Where a line below holds the string "parameters", copy that line.

Stored data:
+++++
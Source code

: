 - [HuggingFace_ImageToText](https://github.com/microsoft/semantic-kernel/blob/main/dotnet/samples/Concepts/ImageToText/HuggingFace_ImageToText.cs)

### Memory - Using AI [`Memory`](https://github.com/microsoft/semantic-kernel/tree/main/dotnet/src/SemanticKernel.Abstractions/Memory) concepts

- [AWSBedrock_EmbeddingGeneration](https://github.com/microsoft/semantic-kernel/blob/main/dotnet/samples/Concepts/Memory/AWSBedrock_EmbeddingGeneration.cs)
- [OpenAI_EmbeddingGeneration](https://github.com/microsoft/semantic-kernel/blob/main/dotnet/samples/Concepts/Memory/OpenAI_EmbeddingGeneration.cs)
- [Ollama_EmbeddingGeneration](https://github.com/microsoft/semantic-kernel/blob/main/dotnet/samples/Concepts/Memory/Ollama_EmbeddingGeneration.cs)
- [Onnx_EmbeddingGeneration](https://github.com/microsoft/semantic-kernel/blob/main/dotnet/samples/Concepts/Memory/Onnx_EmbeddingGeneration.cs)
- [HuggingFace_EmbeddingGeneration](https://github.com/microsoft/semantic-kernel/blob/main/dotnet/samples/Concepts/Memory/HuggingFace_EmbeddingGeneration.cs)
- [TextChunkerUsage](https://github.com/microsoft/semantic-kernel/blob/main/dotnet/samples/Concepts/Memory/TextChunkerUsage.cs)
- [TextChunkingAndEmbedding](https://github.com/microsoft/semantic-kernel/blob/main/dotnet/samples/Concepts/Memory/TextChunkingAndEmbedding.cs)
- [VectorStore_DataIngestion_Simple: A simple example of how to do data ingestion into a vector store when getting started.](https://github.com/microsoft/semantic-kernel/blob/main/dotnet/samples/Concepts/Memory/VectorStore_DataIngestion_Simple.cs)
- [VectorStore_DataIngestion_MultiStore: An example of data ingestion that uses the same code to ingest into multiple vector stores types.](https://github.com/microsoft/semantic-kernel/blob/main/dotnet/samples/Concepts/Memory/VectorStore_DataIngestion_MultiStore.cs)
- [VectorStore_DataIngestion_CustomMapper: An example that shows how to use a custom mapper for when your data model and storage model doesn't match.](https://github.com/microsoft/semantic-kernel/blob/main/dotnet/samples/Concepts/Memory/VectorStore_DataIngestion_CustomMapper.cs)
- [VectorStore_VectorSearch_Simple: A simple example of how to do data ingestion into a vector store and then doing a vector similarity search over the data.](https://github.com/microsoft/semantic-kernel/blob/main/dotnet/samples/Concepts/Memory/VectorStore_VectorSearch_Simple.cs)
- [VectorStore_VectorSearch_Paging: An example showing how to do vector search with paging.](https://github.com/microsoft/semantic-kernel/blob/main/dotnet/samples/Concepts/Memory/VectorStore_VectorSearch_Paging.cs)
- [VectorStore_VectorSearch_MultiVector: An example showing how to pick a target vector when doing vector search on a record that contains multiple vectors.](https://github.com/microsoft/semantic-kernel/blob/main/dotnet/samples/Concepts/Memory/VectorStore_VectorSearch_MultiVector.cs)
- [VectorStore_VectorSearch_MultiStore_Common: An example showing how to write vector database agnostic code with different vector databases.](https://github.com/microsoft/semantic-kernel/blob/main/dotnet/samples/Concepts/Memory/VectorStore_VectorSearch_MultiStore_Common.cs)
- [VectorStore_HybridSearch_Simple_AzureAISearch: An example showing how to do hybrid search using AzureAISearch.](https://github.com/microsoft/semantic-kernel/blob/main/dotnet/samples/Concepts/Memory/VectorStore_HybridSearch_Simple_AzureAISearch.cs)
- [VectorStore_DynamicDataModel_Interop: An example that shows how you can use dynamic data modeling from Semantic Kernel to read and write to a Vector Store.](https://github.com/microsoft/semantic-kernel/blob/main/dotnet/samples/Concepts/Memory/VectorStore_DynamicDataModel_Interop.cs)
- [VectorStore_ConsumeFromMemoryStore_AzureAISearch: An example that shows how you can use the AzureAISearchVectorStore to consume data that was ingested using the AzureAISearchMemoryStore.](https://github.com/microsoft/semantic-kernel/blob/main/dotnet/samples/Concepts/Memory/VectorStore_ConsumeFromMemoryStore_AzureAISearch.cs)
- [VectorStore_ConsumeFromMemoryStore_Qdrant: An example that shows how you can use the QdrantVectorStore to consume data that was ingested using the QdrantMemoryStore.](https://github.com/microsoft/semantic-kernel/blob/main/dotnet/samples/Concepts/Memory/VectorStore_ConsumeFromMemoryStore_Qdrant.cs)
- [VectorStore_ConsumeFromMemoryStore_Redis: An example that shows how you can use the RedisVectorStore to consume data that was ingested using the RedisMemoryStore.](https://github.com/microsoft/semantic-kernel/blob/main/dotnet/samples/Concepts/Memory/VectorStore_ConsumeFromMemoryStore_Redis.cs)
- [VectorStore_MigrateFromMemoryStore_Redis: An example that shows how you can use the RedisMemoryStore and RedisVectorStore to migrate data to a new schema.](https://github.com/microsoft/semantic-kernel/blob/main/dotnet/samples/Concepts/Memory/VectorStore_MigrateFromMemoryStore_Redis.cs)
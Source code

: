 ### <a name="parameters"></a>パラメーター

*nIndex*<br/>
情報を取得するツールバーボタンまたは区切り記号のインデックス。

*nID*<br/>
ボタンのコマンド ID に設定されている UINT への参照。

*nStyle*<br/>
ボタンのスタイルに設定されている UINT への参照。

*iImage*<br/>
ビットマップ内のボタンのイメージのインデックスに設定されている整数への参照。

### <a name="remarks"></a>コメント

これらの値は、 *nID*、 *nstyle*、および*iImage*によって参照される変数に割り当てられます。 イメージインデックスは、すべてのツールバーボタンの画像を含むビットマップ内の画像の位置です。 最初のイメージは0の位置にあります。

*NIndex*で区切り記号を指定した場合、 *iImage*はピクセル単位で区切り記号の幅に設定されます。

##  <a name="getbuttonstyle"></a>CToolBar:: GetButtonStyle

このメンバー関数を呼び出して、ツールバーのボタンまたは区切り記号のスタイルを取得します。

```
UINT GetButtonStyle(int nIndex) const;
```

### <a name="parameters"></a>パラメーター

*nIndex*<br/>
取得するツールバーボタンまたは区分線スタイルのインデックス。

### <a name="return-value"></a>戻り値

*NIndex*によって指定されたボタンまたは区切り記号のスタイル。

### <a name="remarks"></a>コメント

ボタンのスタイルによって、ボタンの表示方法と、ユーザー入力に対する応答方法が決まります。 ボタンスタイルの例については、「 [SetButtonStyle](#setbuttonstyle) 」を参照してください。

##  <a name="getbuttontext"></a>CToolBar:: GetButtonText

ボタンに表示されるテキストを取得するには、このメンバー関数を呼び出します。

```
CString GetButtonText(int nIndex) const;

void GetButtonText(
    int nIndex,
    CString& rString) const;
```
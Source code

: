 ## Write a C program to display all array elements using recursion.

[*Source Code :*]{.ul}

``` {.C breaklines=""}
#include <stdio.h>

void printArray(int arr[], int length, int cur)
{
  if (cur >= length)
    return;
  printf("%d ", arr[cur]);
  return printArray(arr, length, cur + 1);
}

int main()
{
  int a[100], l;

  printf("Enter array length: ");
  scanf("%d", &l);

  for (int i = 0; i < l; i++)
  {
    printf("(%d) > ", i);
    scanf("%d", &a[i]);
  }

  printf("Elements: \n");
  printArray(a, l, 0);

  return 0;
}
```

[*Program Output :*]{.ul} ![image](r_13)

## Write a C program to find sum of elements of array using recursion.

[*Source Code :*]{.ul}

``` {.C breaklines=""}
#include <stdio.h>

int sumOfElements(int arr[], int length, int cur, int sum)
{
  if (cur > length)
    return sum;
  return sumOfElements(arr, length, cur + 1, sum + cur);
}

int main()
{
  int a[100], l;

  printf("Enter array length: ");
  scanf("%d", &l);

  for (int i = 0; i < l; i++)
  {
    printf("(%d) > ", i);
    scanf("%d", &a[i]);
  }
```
+++++
> **RESULT FOR THIS EXERCISE**
: ### <a name="parameters"></a>パラメーター
### <a name="parameters"></a>パラメーター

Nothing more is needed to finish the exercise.